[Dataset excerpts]
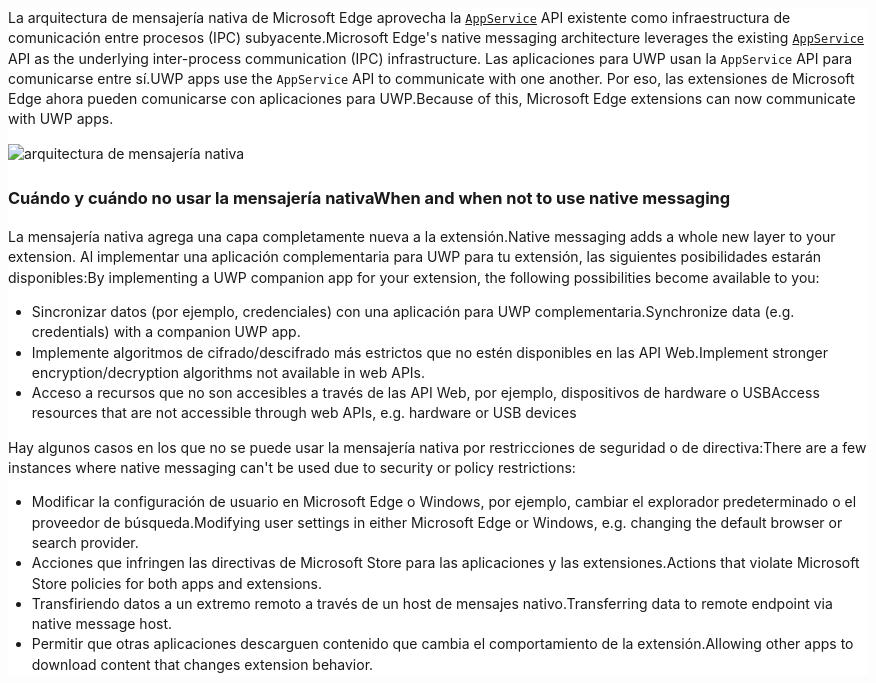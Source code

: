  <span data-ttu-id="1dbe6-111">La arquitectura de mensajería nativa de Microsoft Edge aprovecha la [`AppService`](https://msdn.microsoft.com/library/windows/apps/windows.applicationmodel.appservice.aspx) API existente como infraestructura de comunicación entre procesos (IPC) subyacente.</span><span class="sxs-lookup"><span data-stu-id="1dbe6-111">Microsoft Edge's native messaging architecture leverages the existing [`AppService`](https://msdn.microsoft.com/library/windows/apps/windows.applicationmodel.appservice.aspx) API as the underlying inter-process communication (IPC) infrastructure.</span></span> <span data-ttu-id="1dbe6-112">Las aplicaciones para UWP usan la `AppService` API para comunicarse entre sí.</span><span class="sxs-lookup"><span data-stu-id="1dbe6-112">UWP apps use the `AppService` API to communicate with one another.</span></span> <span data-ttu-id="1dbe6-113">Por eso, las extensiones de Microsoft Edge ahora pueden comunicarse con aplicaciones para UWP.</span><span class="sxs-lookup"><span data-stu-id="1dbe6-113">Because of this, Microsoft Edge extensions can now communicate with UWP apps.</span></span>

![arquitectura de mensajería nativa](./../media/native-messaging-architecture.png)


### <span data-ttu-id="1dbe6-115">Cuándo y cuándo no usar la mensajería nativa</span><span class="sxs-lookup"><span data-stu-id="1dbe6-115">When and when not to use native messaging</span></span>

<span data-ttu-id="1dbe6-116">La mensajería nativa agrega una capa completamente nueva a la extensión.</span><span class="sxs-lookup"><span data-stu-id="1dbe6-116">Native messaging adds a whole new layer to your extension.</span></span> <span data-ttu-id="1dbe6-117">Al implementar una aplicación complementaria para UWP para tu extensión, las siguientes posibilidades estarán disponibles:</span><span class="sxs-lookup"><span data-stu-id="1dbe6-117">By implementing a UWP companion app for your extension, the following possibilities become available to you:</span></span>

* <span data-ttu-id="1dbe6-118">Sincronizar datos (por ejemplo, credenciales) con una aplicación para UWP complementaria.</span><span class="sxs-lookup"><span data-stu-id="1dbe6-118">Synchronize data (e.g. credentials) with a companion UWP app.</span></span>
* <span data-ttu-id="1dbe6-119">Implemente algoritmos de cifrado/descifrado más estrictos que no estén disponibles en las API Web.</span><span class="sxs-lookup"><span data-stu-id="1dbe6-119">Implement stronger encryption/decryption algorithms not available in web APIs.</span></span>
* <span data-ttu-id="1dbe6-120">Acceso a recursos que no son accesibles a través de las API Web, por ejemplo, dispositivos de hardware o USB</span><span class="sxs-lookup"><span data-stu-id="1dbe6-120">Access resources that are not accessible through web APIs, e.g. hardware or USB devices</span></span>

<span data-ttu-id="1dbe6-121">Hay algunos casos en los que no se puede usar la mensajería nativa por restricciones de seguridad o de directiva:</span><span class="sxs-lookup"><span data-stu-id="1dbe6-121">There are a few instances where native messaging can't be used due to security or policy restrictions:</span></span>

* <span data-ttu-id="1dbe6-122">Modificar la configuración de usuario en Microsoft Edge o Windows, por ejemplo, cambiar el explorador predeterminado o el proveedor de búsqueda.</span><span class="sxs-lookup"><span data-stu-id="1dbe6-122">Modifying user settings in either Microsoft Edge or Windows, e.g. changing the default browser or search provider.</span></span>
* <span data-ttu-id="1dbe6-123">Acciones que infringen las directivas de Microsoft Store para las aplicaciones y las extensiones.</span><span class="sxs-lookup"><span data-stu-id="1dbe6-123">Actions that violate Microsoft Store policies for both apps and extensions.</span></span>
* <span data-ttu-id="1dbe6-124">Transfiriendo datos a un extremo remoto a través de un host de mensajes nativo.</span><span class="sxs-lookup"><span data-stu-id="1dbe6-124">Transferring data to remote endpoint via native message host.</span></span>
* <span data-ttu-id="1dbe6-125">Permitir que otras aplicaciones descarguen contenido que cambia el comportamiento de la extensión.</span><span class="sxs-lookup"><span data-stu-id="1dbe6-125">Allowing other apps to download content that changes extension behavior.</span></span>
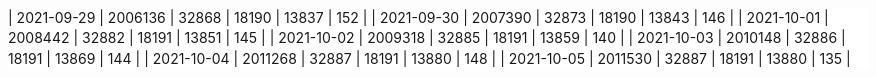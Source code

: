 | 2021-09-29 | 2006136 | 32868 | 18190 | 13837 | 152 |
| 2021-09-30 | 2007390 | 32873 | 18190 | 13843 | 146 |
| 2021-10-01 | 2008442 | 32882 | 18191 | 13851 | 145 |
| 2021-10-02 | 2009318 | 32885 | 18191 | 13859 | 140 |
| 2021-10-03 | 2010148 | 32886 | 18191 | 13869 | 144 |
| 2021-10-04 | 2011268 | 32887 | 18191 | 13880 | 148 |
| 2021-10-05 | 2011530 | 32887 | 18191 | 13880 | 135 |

▶ _WHAT YOU HAVE TO DO_
The output should be exactly the lines above from the line containing "apps and extensions.</span></span>" to the line containing "native message host.</span></span>", inclusive, with no other lines.

▶ _RESPONSE FOR THIS EXERCISE_
* <span data-ttu-id="1dbe6-123">Acciones que infringen las directivas de Microsoft Store para las aplicaciones y las extensiones.</span><span class="sxs-lookup"><span data-stu-id="1dbe6-123">Actions that violate Microsoft Store policies for both apps and extensions.</span></span>
* <span data-ttu-id="1dbe6-124">Transfiriendo datos a un extremo remoto a través de un host de mensajes nativo.</span><span class="sxs-lookup"><span data-stu-id="1dbe6-124">Transferring data to remote endpoint via native message host.</span></span>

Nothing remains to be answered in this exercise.